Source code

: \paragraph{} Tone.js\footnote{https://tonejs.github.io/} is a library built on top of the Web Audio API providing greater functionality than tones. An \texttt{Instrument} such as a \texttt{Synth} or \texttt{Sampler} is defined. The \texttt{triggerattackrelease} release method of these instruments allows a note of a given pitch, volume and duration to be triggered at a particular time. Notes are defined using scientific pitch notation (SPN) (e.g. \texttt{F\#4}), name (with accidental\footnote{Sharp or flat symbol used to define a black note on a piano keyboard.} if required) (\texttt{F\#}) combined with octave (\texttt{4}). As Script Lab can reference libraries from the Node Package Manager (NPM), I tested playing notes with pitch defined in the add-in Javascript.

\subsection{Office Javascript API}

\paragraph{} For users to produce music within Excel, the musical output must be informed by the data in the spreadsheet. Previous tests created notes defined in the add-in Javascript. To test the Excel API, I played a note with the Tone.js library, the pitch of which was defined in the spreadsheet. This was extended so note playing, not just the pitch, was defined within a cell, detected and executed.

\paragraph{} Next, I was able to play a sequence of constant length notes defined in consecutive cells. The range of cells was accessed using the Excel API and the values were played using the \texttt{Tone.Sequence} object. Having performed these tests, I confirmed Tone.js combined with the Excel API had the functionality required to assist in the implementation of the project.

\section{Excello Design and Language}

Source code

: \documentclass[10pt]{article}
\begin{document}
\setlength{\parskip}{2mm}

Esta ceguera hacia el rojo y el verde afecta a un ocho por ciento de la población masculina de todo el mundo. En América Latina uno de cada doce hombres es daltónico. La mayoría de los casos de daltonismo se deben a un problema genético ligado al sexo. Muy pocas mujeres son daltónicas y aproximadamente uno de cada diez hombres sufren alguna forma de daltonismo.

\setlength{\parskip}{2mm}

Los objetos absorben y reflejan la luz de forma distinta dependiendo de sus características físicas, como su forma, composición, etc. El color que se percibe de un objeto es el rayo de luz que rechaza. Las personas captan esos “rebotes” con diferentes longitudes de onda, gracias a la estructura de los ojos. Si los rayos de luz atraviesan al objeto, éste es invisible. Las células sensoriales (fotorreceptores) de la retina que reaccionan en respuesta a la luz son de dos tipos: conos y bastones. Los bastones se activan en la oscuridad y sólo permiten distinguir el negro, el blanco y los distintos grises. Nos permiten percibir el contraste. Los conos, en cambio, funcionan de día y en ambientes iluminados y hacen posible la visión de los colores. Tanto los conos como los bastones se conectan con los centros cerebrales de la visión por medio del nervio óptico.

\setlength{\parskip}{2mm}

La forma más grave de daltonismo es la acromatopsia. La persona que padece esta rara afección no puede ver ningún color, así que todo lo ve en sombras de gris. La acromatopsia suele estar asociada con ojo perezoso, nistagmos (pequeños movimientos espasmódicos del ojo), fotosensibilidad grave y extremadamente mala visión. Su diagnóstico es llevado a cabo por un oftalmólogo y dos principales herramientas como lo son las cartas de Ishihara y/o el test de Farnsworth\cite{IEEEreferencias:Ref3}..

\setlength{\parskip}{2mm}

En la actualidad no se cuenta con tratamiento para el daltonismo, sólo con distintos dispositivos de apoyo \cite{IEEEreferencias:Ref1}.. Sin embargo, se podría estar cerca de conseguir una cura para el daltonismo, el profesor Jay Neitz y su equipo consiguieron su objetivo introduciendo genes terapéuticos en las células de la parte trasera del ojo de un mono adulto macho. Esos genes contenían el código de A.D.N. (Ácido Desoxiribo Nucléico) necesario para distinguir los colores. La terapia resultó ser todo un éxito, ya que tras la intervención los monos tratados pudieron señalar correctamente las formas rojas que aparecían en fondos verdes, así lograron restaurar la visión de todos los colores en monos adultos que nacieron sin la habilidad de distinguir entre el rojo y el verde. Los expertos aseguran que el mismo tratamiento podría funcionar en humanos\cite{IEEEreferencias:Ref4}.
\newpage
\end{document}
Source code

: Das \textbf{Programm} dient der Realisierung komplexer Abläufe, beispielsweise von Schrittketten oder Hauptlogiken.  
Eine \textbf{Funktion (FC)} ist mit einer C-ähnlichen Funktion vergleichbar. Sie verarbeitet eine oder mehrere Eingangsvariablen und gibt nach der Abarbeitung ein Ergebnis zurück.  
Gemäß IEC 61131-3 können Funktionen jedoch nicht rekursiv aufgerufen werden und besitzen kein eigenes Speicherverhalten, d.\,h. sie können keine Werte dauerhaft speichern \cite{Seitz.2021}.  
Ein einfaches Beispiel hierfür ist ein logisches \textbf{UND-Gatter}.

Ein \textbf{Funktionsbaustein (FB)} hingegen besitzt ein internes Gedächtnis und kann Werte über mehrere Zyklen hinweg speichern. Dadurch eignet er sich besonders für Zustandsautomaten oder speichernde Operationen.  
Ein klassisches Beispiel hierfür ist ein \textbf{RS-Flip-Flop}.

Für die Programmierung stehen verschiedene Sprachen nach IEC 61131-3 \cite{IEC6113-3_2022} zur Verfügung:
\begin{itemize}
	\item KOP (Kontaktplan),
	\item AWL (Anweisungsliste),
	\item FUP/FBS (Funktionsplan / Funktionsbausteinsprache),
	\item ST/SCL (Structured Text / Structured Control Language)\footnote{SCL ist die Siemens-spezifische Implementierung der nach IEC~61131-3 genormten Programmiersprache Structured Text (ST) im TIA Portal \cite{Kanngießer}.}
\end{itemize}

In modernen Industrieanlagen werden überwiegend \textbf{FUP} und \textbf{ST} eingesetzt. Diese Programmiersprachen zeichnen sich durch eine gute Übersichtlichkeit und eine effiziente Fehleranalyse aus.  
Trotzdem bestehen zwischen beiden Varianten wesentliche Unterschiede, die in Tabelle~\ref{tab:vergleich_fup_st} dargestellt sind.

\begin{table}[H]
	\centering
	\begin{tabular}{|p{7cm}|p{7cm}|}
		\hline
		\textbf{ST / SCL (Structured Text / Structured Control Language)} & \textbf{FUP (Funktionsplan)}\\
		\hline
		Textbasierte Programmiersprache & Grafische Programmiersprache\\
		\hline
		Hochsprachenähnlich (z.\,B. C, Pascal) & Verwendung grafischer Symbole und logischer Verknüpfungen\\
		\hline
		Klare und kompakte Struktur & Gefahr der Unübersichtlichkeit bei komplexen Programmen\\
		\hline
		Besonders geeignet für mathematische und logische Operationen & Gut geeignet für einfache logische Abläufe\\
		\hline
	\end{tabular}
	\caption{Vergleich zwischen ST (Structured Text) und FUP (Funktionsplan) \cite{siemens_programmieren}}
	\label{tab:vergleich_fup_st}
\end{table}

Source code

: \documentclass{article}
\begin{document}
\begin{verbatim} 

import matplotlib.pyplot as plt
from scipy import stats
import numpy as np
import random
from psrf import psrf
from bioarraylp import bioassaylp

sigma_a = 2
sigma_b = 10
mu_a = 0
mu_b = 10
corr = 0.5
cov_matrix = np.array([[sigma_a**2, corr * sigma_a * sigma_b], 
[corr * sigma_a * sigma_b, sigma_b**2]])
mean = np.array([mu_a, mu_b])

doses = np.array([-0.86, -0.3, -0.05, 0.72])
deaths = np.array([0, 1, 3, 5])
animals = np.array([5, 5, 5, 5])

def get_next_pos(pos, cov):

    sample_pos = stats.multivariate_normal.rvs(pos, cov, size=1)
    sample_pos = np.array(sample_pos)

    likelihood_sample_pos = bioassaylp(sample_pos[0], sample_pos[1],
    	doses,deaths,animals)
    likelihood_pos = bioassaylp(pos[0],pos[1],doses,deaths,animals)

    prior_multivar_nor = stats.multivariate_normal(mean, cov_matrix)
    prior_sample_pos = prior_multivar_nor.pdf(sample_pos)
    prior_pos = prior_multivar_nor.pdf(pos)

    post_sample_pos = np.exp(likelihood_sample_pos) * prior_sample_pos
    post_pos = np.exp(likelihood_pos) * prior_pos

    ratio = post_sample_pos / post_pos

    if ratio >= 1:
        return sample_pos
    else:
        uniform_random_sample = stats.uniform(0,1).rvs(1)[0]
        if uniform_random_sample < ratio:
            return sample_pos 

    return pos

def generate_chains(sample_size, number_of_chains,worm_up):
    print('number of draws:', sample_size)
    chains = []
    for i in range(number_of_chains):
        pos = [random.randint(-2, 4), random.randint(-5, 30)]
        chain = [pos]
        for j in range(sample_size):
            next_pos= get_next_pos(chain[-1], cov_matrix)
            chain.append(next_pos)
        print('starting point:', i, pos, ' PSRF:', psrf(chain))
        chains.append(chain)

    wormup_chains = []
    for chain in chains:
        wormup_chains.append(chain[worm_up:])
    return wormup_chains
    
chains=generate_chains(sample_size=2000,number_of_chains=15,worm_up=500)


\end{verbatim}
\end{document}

******************************

Only one part of the material above is to be transcribed, namely the lines starting with the line that has "Gemäß IEC 61131-3" and going on through the line that has "In modernen Industrieanlagen", exactly as they stand.

Gemäß IEC 61131-3 können Funktionen jedoch nicht rekursiv aufgerufen werden und besitzen kein eigenes Speicherverhalten, d.\,h. sie können keine Werte dauerhaft speichern \cite{Seitz.2021}.  
Ein einfaches Beispiel hierfür ist ein logisches \textbf{UND-Gatter}.

Ein \textbf{Funktionsbaustein (FB)} hingegen besitzt ein internes Gedächtnis und kann Werte über mehrere Zyklen hinweg speichern. Dadurch eignet er sich besonders für Zustandsautomaten oder speichernde Operationen.  
Ein klassisches Beispiel hierfür ist ein \textbf{RS-Flip-Flop}.

Für die Programmierung stehen verschiedene Sprachen nach IEC 61131-3 \cite{IEC6113-3_2022} zur Verfügung:
\begin{itemize}
	\item KOP (Kontaktplan),
	\item AWL (Anweisungsliste),
	\item FUP/FBS (Funktionsplan / Funktionsbausteinsprache),
	\item ST/SCL (Structured Text / Structured Control Language)\footnote{SCL ist die Siemens-spezifische Implementierung der nach IEC~61131-3 genormten Programmiersprache Structured Text (ST) im TIA Portal \cite{Kanngießer}.}
\end{itemize}

In modernen Industrieanlagen werden überwiegend \textbf{FUP} und \textbf{ST} eingesetzt. Diese Programmiersprachen zeichnen sich durch eine gute Übersichtlichkeit und eine effiziente Fehleranalyse aus.  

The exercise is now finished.